To test whether a model “knew” about vegetative electron
microscopy, we input snippets of the original papers to find out
if the model would complete them with the nonsense term or more
sensible alternatives.
The results were revealing. OpenAI’s GPT-3 consistently
completed phrases with “vegetative electron microscopy”. Earlier
models such as GPT-2 and BERT did not. This pattern helped us
isolate when and where the contamination occurred.

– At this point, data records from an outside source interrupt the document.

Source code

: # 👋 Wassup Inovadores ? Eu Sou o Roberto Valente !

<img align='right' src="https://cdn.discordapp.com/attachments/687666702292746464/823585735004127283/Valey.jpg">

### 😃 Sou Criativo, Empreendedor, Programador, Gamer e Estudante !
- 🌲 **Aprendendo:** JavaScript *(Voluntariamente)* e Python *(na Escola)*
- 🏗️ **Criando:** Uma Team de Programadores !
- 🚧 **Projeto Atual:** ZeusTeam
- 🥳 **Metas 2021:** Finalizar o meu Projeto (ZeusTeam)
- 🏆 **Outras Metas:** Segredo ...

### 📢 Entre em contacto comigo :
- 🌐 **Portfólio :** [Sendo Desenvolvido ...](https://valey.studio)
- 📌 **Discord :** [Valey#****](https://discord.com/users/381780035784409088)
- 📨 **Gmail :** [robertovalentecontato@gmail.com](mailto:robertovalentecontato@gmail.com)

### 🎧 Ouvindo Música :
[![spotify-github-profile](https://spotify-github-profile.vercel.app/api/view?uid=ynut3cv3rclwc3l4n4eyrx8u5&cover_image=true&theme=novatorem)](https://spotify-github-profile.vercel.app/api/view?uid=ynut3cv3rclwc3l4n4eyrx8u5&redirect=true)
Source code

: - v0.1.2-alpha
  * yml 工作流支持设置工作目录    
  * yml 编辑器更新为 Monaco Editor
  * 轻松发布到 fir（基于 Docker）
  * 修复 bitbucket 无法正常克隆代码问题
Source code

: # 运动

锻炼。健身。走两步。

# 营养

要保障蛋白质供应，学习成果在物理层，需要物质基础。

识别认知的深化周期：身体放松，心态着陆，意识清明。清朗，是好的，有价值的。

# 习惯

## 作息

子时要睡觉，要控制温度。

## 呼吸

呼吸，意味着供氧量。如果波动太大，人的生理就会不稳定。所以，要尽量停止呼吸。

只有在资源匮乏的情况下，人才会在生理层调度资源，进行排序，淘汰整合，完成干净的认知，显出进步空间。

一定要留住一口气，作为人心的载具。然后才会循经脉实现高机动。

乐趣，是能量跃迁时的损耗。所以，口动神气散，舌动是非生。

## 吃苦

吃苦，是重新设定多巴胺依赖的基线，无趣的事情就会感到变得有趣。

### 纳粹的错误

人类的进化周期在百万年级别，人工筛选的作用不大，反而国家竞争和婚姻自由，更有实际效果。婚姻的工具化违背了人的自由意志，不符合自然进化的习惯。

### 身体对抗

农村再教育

We also found the error persists in later models including
GPT-4o and Anthropic’s Claude 3.5. This suggests the nonsense
term may now be permanently embedded in AI knowledge bases.
By comparing what we know about the training datasets of
different models, we identified the CommonCrawl dataset of
scraped internet pages as the most likely vector where AI models
first learned this term.
The scale problem
Finding errors of this sort is not easy. Fixing them may be
almost impossible.
One reason is scale. The CommonCrawl dataset, for example, is
millions of gigabytes in size. For most researchers outside
large tech companies, the computing resources required to work
at this scale are inaccessible.
Another reason is a lack of transparency in commercial AI
models. OpenAI and many other developers refuse to provide
precise details about the training data for their models.
Research efforts to reverse engineer some of these datasets have
also been stymied by copyright takedowns.
When errors are found, there is no easy fix. Simple keyword
filtering could deal with specific terms such as vegetative
electron microscopy. However, it would also eliminate legitimate
references (such as this article).
More fundamentally, the case raises an unsettling question. How
many other nonsensical terms exist in AI systems, waiting to be
discovered?
Implications for science and publishing
This “digital fossil” also raises important questions about
knowledge integrity as AI-assisted research and writing become
more common.
Publishers have responded inconsistently when notified of papers
including vegetative electron microscopy. Some have retracted
affected papers, while others defended them. Elsevier notably
attempted to justify the term’s validity before eventually
issuing a correction.
We do not yet know if other such quirks plague large language
models, but it is highly likely. Either way, the use of AI
systems has already created problems for the peer-review
process.
For instance, observers have noted the rise of “tortured
phrases” used to evade automated integrity software, such as
“counterfeit consciousness” instead of “artificial
intelligence”. Additionally, phrases such as “I am an AI
language model” have been found in other retracted papers.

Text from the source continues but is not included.